He walked her home. “Be careful,” he said. “There will be a lot of other searches like that. Take my advice. If you don’t want them to bother you, look for a safer place for you and the boy.”

She looked at him with tears in her eyes.

“Why?” her lips moved. “Why did you do that?”

He smiled.

“Maybe someday, if we meet again, I’ll tell you.”

“At least tell me your name,” she asked.

“Karl Rink,” he said, turned around, and went back to the patrol.

10.
 

To save Michael, to get him away from the danger lurking for him at every moment, to guarantee that they would no longer be in danger
of surprise visits at night—those were now the most important tasks. Gertruda knew that their luck wouldn’t hold out for long if she didn’t take immediate action.

She concluded that the church could be their only refuge. Michael remembered the first day he went there with Gertruda. In a blend of fear and embarrassment, he followed her into the big hall of the Ostra Brama Church. The cement arches supporting the ceiling, the paintings of the crucified Jesus, and the gilded altar stirred mixed feelings in him. It didn’t take Gertruda long to make him understand why he had to go with her. He understood very well that, for the outside world, he was the son of a Christian mother, and the pretense he had to adopt was a pledge for his life.

Now he stroked Gertruda’s hand, let her lead him to one of the statues at the front of the church, and was terrified when he saw a group of German officers near them who were kneeling and praying. Gertruda looked at them with fake calm, also knelt, and pulled Michael down, too. He moved his lips as if he were praying, even though he didn’t know a single prayer.

The church was full of local residents and a group of German soldiers and officers who came to Sunday mass. The priest, Andras Gedovsky passed among the worshippers, nodding to people he knew. Michael looked at him with curiosity, examined his kind face and his white robe as he moved like an angel hovering toward the altar and sank down in prayer.

A young officer raised his eyes to Gertruda and Michael and looked at them with a long, strange look. He stood up and came to them. Michael turned pale.

“Is that your child?” asked the officer in German. He had light blue eyes and fair hair carefully combed. He carried a vizored hat
in his hand. His uniform was perfectly pressed and a gun was hanging on his leather belt.
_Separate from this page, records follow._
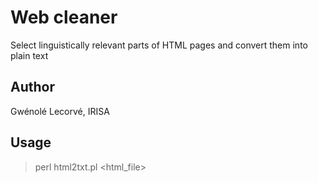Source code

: # Web cleaner
Select linguistically relevant parts of HTML pages and convert them into plain text

## Author
Gwénolé Lecorvé, IRISA

## Usage
> perl html2txt.pl <html_file>
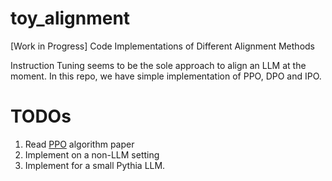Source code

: # toy_alignment
[Work in Progress] Code Implementations of Different Alignment Methods

Instruction Tuning seems to be the sole approach to align an LLM at the moment. In this repo, we have simple implementation of PPO, DPO and IPO. 

# TODOs
1. Read [PPO](https://arxiv.org/abs/1707.06347) algorithm paper
2. Implement on a non-LLM setting
3. Implement for a small Pythia LLM.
“Yes, this is my child,” she replied in German.

“What’s your name, boy?” the officer asked in Polish.

“Michael,” he answered softly.

The officer stroked his hair.

Don’t make any unnecessary move, Michael ordered himself, don’t show any sign of fear.

“He looks so much like the child I left at home,” said the officer sadly to Gertruda.

“How old is your boy?” she asked, looking innocently at the officer.

“Six. And yours?”

“He’s also six.”

“You speak good German.” The officer complimented her. “Where are you from?”

“Poland. I learned German in school.”

“And your husband?”

“I’m a widow, sir.”

He pulled his wallet out of his pocket, took out some money, and gave it to Michael.

“Buy yourself a present,” he said.

Father Gedovsky mounted the pulpit and preached a sermon about the importance of helping your neighbor, quoting the appropriate passages from the New Testament. Afterward the children’s chorus, in white robes with gold embroidery, sang Sunday songs, passed among the rows, and spread clouds of incense.

After mass, the priest stood in the door of the church, smiling, shaking hands with the worshippers, and exchanging a few polite
words with everyone. Three German officers stood patiently in line to shake the priest’s hand, their eyes haughty, their uniforms gleaming, their shaved faces confident. The priest spoke German with them. “We enjoyed the prayers very much,” they told him. “It was like home.” They wished the priest good health and got into the jeep waiting for them at the curb.

Gertruda waited until everyone had gone and then went to the priest, who looked at her affectionately. Ever since Lydia’s death, Gertruda had come to church with Michael almost every Sunday.

“Father,” she murmured, “can I talk with you in private?”

The priest looked at her gently. “Of course, my child.”

She asked Michael to wait for her on a bench in the church, and let the priest lead her to his office. Once inside, the priest closed the door. His eyes looked at the woman’s face lined with distress and anxiety. Out the window, the day turned gray and long shadows crept into the room.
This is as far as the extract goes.